What that means is that one million Australians are tied to underperforming default super funds. The funds will be forced to send a letter to the 1.1m members by the end of September encouraging them switch to a better fund.
In total, APRA looked at 76 MySuper products and assessed them against 5 years of performance history against a benchmark.
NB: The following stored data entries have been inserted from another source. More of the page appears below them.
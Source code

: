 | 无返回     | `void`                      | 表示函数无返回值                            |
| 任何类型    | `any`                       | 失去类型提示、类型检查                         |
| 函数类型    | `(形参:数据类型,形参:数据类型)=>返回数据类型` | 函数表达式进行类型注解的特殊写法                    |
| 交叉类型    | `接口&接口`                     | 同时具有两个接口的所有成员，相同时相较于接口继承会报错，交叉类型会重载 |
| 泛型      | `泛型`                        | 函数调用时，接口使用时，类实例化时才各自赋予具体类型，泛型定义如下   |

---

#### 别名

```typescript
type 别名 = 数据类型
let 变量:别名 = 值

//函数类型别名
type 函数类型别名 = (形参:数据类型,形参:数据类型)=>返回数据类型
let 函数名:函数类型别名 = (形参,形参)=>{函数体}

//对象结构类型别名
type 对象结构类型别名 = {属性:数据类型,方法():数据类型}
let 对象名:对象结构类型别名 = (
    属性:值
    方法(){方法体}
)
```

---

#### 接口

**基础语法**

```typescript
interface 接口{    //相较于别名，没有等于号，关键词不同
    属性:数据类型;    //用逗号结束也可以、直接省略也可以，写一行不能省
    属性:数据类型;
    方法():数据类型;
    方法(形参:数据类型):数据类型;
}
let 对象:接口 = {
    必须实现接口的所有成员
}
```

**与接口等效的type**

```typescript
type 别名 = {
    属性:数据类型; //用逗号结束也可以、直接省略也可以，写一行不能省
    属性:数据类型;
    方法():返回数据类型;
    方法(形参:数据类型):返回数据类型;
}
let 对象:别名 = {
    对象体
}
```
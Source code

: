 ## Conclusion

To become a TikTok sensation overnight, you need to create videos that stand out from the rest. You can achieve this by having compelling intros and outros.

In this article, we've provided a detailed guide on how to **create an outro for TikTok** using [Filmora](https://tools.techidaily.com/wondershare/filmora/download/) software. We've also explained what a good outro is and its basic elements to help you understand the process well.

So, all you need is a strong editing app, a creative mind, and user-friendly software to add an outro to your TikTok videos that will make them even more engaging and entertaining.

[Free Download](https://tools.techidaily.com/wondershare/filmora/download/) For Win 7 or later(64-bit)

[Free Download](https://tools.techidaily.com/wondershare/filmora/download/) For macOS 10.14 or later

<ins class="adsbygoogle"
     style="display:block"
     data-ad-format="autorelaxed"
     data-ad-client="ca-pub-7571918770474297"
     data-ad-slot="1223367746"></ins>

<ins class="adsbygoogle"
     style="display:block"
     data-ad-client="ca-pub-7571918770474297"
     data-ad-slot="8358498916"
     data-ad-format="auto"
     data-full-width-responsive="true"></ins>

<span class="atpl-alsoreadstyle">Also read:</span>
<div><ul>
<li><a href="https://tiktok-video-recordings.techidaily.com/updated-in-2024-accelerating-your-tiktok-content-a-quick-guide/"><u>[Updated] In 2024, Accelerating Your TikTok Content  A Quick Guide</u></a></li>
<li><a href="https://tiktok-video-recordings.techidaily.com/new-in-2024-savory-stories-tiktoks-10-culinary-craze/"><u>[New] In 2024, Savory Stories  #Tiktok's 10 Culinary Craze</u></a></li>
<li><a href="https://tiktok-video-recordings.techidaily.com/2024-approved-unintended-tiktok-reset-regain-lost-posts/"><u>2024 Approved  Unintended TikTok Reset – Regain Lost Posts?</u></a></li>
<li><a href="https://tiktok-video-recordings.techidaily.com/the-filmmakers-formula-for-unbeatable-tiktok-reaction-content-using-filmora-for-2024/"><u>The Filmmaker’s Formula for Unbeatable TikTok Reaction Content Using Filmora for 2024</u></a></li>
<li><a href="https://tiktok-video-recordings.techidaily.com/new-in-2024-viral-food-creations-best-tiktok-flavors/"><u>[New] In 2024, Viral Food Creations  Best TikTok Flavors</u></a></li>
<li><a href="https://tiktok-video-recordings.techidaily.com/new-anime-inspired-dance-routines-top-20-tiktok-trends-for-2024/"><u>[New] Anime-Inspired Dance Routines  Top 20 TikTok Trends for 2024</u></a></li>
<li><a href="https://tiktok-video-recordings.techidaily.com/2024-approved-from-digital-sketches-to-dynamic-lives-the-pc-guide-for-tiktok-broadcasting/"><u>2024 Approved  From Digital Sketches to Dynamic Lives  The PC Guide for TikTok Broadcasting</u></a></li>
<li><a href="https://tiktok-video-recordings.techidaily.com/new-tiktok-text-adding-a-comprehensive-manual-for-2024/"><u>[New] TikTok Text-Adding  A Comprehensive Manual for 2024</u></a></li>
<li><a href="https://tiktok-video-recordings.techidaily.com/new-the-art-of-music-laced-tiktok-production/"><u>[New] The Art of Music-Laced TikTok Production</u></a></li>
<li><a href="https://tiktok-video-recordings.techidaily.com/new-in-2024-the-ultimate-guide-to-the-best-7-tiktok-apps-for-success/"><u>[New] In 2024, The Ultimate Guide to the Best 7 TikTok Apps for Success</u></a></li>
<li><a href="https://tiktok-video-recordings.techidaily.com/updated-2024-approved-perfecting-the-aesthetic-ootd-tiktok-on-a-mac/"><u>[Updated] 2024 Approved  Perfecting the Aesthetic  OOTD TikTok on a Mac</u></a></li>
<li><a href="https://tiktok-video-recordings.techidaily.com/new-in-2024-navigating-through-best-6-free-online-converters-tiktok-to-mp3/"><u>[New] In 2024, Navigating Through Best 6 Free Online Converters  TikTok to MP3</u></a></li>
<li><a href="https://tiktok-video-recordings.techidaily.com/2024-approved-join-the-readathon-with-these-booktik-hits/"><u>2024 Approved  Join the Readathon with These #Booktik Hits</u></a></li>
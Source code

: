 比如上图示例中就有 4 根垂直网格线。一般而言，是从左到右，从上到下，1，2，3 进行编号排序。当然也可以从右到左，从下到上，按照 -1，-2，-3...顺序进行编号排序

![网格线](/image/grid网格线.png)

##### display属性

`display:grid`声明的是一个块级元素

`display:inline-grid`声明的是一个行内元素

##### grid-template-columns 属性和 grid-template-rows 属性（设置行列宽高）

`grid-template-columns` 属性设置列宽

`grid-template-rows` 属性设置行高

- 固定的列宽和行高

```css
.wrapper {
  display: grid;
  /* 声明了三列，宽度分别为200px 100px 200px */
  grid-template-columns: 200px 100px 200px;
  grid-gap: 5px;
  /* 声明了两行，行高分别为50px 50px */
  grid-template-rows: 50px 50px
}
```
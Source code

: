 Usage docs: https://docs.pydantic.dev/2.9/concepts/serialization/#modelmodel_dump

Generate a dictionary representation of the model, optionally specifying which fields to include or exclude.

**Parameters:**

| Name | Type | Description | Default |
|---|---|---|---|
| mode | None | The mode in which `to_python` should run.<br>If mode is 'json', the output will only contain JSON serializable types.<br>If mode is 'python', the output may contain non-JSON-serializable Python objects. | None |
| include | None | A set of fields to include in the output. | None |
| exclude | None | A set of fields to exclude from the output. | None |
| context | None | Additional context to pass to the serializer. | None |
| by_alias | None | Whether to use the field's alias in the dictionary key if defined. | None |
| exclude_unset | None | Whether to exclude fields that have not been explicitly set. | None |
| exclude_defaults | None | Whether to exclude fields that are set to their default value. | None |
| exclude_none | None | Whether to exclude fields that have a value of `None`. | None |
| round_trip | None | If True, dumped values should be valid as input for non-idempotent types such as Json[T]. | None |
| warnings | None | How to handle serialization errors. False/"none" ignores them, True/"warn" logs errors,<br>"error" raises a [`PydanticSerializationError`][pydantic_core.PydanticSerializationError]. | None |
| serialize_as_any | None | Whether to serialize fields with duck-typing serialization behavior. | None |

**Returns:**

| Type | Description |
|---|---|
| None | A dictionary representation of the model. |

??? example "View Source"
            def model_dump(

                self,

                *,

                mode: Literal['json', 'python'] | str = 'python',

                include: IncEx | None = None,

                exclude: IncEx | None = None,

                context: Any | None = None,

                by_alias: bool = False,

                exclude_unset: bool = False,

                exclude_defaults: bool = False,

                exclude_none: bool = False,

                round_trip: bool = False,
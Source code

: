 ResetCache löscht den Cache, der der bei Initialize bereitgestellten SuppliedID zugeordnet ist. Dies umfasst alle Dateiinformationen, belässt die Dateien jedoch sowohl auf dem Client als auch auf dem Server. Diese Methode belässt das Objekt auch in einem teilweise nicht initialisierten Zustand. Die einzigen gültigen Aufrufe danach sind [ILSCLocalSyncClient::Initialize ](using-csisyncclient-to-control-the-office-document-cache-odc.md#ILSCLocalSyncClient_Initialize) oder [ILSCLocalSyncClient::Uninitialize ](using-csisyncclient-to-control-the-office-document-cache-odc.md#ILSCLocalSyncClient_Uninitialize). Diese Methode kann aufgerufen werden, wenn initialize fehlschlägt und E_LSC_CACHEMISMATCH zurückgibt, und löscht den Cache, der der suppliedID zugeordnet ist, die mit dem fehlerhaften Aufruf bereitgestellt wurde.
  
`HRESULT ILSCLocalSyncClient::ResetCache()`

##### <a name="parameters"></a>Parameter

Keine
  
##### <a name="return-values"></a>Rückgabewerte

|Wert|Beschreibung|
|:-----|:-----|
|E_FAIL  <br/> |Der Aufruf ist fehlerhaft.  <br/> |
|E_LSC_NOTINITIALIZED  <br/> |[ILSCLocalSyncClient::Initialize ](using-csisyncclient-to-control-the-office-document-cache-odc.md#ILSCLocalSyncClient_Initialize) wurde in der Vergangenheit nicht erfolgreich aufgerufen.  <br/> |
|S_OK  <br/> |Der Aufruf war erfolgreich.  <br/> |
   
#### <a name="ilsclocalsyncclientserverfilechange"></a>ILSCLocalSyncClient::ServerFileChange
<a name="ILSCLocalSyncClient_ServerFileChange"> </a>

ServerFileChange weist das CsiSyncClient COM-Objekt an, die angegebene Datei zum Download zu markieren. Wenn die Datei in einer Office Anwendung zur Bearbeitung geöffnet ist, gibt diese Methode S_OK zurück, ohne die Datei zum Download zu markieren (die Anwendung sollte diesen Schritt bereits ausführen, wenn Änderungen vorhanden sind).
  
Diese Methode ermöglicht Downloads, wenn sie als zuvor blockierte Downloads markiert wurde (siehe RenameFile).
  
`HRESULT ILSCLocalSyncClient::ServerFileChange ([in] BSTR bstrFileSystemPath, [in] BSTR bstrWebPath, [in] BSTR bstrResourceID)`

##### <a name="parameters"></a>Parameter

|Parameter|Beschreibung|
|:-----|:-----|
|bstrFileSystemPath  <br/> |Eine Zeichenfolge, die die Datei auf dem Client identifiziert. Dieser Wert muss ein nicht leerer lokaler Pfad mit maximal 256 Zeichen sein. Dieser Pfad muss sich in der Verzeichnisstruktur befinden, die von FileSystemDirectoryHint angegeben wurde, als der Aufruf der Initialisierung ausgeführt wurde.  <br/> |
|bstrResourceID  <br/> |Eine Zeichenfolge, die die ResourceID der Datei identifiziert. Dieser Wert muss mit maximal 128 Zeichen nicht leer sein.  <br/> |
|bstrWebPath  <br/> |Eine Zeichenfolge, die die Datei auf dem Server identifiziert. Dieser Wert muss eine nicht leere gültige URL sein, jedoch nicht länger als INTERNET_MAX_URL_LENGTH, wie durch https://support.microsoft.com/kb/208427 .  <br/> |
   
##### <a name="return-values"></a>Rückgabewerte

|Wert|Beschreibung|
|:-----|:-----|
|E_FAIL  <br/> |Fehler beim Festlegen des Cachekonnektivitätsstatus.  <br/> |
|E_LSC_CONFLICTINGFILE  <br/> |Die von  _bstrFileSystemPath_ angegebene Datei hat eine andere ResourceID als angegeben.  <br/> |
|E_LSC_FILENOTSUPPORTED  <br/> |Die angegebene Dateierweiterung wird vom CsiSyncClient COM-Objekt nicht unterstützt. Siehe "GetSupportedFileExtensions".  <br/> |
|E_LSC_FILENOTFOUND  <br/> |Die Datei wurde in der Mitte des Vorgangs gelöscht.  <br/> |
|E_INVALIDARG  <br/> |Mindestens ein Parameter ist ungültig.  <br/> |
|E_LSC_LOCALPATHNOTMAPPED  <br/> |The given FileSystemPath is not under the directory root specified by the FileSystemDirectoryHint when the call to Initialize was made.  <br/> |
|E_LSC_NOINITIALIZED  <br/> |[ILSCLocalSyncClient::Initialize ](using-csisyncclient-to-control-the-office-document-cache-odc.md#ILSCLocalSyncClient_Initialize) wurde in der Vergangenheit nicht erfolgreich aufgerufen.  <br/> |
They were graded as a ‘Pass’ or ‘Fail’. Some of the largest funds that did not pass are included in this list:
These include:
- AMG MySuper
- Commonwealth Bank Group Super
- Energy Industries Superannuation Scheme-Pool
- Colonial First State FirstChoice Superannuation Trust
- Labour Union Co-Operative Retirement Fund
- Maritime Super
- BT Super’s Retirement Wrap
- ASGARD Independence Plan Division Two
- Australian Catholic Superannuation and Retirement Fund
- The Victorian Independent Schools Superannuation Fund
- Boc Gases Superannuation Fund
- AvSuper Fund
- Christian Super
On the other hand +80 per cent of default super funds passed the test with flying colours. The top 10 performers by net return, assume a 30 year old with a $50k balance were:
- Active Super 9.46%
- AustralianSuper 9.44%
- HOSTPLUS Superannuation Fund%
- AON Master Trust 9.14%
- Goldman Sachs & JBWere Superannuation Fund 9.13%
- Unisuper 9.01%
- Construction and Building Unions Superannuation Fund 9%
- Mine Superannuation Fund 8.86%
- QSuper Lifetime 8.8%
- Retirement Wrap Westpac Group 8.75%
Trustees of the failed products have an important choice of either making the improvements required to pass next year’s test or to transfer members funds to a fund that can deliver better return. APRA has also requested that these managed funds provide a report identifying the causes of their underperformance and how they plan to address them.
The flipside to this coin, is this test doesn’t take into account risk, lifecycle, or environmental, social and governance (ESG) screening considerations. Good products such as a value-based fund, may fail this test because of their investment style life cycle.
Trustees of failed products are required to write to members by 27 September 2021.